A system for heating bulk material to remove moisture. The system includes a heat exchanger system in the floor of a bin for receiving moist bulk material. The heat exchanger system is capable of withstanding the weight of the bulk material as well as being stable for the dynamic process of loading and discharging the bulk material. The heat exchanger includes a plurality of spaced beams mounted between a top plate and bottom plate. The spaced beams form conduits for receiving water or other fluids that have been heated by a stove capable of burning wood, coal, biomass material or other energy sources. The stove is capable of providing one million BTUs, or any type of heat exchanger, including existing commercially available units for heat exchange or heat transfer.

Description

FIELD OF THE INVENTION

This invention relates to the field of removing moisture from bulk materials by heat.

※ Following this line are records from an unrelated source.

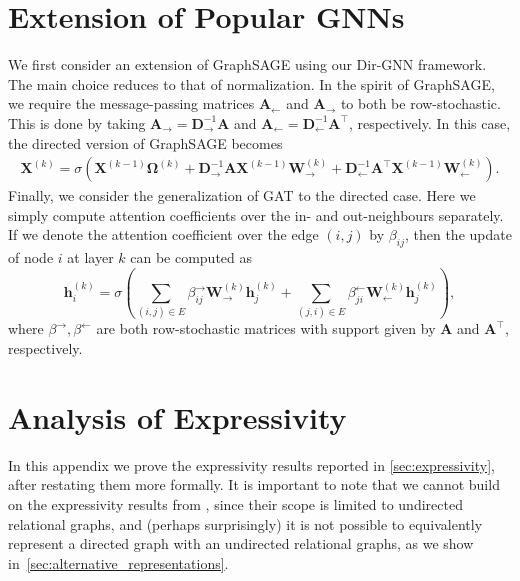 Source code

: \documentclass{article}
\newcommand{\inp}{\leftarrow}
\newcommand{\out}{\rightarrow}
\newcommand\oursacro{Dir-GNN}
\theoremstyle{plain}
\theoremstyle{definition}
\theoremstyle{remark}
\begin{document}
\section{Extension of Popular GNNs} \label{app:extensions}
We first consider an extension of GraphSAGE \cite{hamilton2017inductive} using our \oursacro{} framework. The main choice reduces to that of normalization. In the spirit of GraphSAGE, we require the message-passing matrices $\mathbf{A}_{\inp}$ and $\mathbf{A}_{\out}$ to both be row-stochastic. This is done by taking $\mathbf{A}_{\out} = \mathbf{D}_{\out}^{-1}\mathbf{A}$ and $\mathbf{A}_{\inp} = \mathbf{D}_{\inp}^{-1}\mathbf{A}^\top$, respectively. In this case, the directed version of GraphSAGE becomes
\begin{align*}\label{eq:dir-sage}
    \mathbf{X}^{(k)} =  \sigma(\mathbf{X}^{(k-1)}\mathbf{\Omega}^{(k)} + \mathbf{D}_{\out}^{-1}\mathbf{A}\mathbf{X}^{(k-1)}\mathbf{W}^{(k)}_{\out} + \mathbf{D}_{\inp}^{-1}\mathbf{A}^\top\mathbf{X}^{(k-1)}\mathbf{W}^{(k)}_{\inp}). 
\end{align*}
\noindent Finally, we consider the generalization of GAT \cite{velivckovic2017graph} to the directed case. Here we simply compute attention coefficients over the in- and out-neighbours separately. If we denote the attention coefficient over the edge $(i,j)$ by $\beta_{ij}$, then the update of node $i$ at layer $k$ can be computed as 
\begin{equation*}\label{eq:dir-gat}
    \mathbf{h}_i^{(k)} = \sigma(\sum_{(i,j)\in E}\beta_{ij}^\out \mathbf{W}^{(k)}_{\out}\mathbf{h}_{j}^{(k)} +  \sum_{(j,i)\in E}\beta_{ji}^\inp \mathbf{W}^{(k)}_{\inp}\mathbf{h}_{j}^{(k)}),
\end{equation*}
\noindent where $\beta^\out,\beta^\inp$ are both row-stochastic matrices with support given by $\mathbf{A}$ and $\mathbf{A}^\top$, respectively.



\section{Analysis of Expressivity} \label{app:expressivity_analysis}

In this appendix we prove the expressivity results reported in \cref{sec:expressivity}, after restating them more formally. It is important to note that we cannot build on the expressivity results from \citet{barcelo2022weisfeiler}, since their scope is limited to undirected relational graphs, and (perhaps surprisingly) it is not possible to equivalently represent a directed graph with an undirected relational graphs, as we show in~\cref{sec:alternative_representations}. 
\end{document}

BACKGROUND OF THE INVENTION

Raw bulk materials, such as ores, commercial minerals, soda ash, phosphate, bauxite, oil shale, oil sands, coke, coal, molybdenum, alumina, carbon black, sodium and other bulk materials initially are mined, processed or otherwise collected containing a significant amount of moisture. These materials may be mined in remote locations, processed in chemical processing plants, in industrial plants and in any number of site locations. It is beneficial to reduce the moisture content of the bulk material before transporting or otherwise processing the bulk material. For example, iron ore contains between fifteen and twenty-five percent moisture after it is mined. The reduction in the moisture not only reduces the weight of the ore but also is necessary before the ore can be further processed. Many other bulk materials contain moisture as well that must be reduced before the material can be further processed.

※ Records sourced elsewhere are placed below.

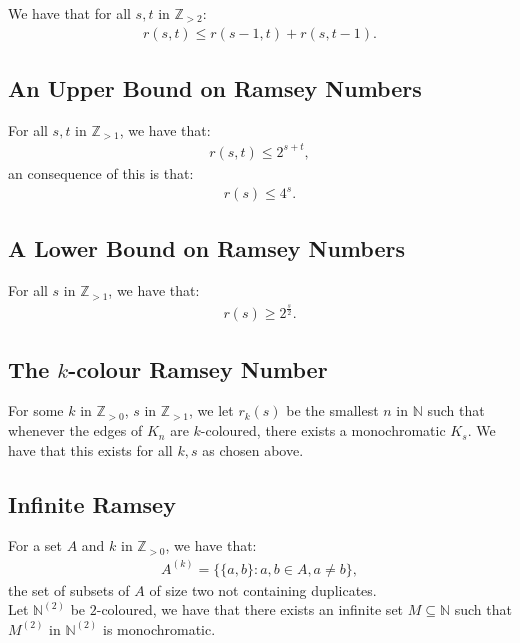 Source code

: \documentclass[a4paper, 12pt, twoside]{article}
\begin{document}
We have that for all $s, t$ in $\mathbb{Z}_{> 2}$: \begin{gather*}
  r(s, t) \leq r(s - 1, t) + r(s, t - 1).
\end{gather*}

\subsection{An Upper Bound on Ramsey Numbers}

For all $s, t$ in $\mathbb{Z}_{> 1}$, we have that: \begin{gather*}
  r(s, t) \leq 2^{s + t},
\end{gather*} an consequence of this is that: \begin{gather*}
  r(s) \leq 4^{s}.
\end{gather*}

\subsection{A Lower Bound on Ramsey Numbers}

For all $s$ in $\mathbb{Z}_{> 1}$, we have that: \begin{gather*}
  r(s) \geq 2^{\frac{s}{2}}.
\end{gather*}

\subsection{The $k$-colour Ramsey Number}

For some $k$ in $\mathbb{Z}_{> 0}$, $s$ in $\mathbb{Z}_{> 1}$, we let $r_k(s)$ 
be the smallest $n$ in $\mathbb{N}$ such that whenever the edges of $K_n$ are
$k$-coloured, there exists a monochromatic $K_s$.
We have that this exists for all $k, s$ as chosen above.

\subsection{Infinite Ramsey}

For a set $A$ and $k$ in $\mathbb{Z}_{> 0}$,  we have that: \begin{gather*}
  A^{(k)} = \{\{a, b\} : a, b \in A, a \neq b\},
\end{gather*} the set of subsets of $A$ of size two not containing duplicates.
\\[\baselineskip]
Let $\mathbb{N}^{(2)}$ be $2$-coloured, we have that there exists an infinite set 
$M \subseteq \mathbb{N}$ such that $M^{(2)}$ in $\mathbb{N}^{(2)}$ is monochromatic.
\end{document}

Presently, there are a number of systems for reducing the moisture content in bulk materials. These systems range from rotating dryers, indirect thermal processors, airflow heating systems and other complex mechanical dryers to heat the bulk material to reduce the moisture content. These dryers attempt to provide heat to the bulk material either by airflow through the material or by an indirect heat exchanger that rotates material by an indirect heat exchanger. These systems require movement and contamination of the material which increases the complexity and the cost of the system. These systems also have expensive fuel and operating costs. These systems normally consume natural gas, oil, coal, coke and other hydrocarbon fuels that may be in short supply and may be expensive to bring to the operating site.

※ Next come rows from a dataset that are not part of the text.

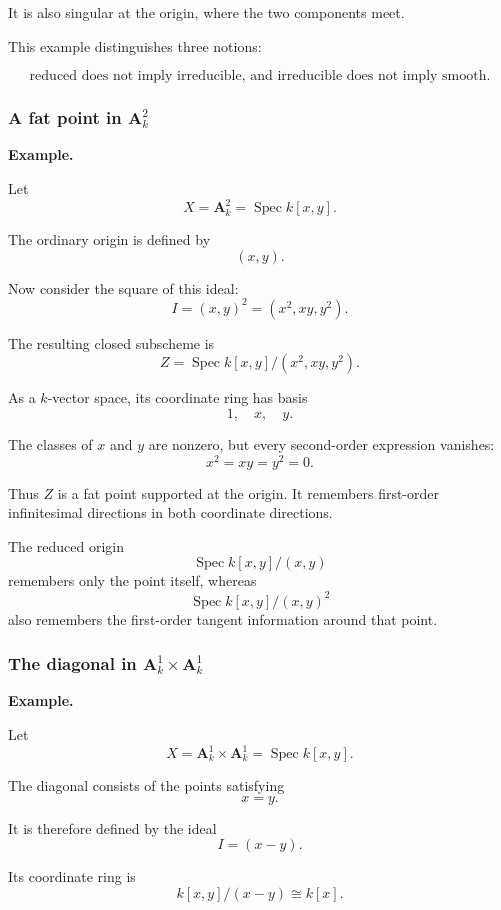 It is also singular at the origin, where the two components meet.

This example distinguishes three notions:

\[
\boxed{
	\text{reduced does not imply irreducible, and irreducible does not imply smooth.}
}
\]

\subsubsection{A fat point in \(\mathbf A^2_k\)}

\textbf{Example.}

Let
\[
X=\mathbf A^2_k=\operatorname{Spec}k[x,y].
\]

The ordinary origin is defined by
\[
(x,y).
\]

Now consider the square of this ideal:
\[
I=(x,y)^2=(x^2,xy,y^2).
\]

The resulting closed subscheme is
\[
Z=\operatorname{Spec}
k[x,y]/(x^2,xy,y^2).
\]

As a \(k\)-vector space, its coordinate ring has basis
\[
1,\quad x,\quad y.
\]

The classes of \(x\) and \(y\) are nonzero, but every second-order expression vanishes:
\[
x^2=xy=y^2=0.
\]

Thus \(Z\) is a fat point supported at the origin. It remembers first-order infinitesimal directions in both coordinate directions.

The reduced origin
\[
\operatorname{Spec}k[x,y]/(x,y)
\]
remembers only the point itself, whereas
\[
\operatorname{Spec}k[x,y]/(x,y)^2
\]
also remembers the first-order tangent information around that point.

\subsubsection{The diagonal in \(\mathbf A^1_k\times\mathbf A^1_k\)}

\textbf{Example.}

Let
\[
X=\mathbf A^1_k\times\mathbf A^1_k
=
\operatorname{Spec}k[x,y].
\]

The diagonal consists of the points satisfying
\[
x=y.
\]

It is therefore defined by the ideal
\[
I=(x-y).
\]

Its coordinate ring is
\[
k[x,y]/(x-y)\cong k[x].
\]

Systems of these types on the scale to process significant amounts of bulk material cost upwards of two million dollars with energy costs of eight to fifteen dollars per ton. These are significant expenses in reducing the moisture of the bulk material. Also, it is often necessary to process these bulk materials at or near the mining operation before the bulk material is transported any significant distance. The cost of transporting the fuel to operate these systems can be significant.

Thus, there is a need for a bulk material heating system that can efficiently reduce the moisture content of bulk materials in a cost effective manner and that can be readily constructed on site.

SUMMARY OF THE INVENTION

The present invention provides a system for treating bulk materials to remove the moisture contained in the bulk materials. The system provides a heat exchanger system mounted in the floor of a bulk material bin. The heat exchanger transfers heat to the bulk materials to dry the bulk materials. The bin can be located at a bulk material loading station, which may be located in remote mining sites or in industrial plants. The system can dry any number of bulk materials ranging from metallic ores such as iron, gold, lead and others; commercial minerals; sands and shale containing petroleum products and any other type of moist bulk material.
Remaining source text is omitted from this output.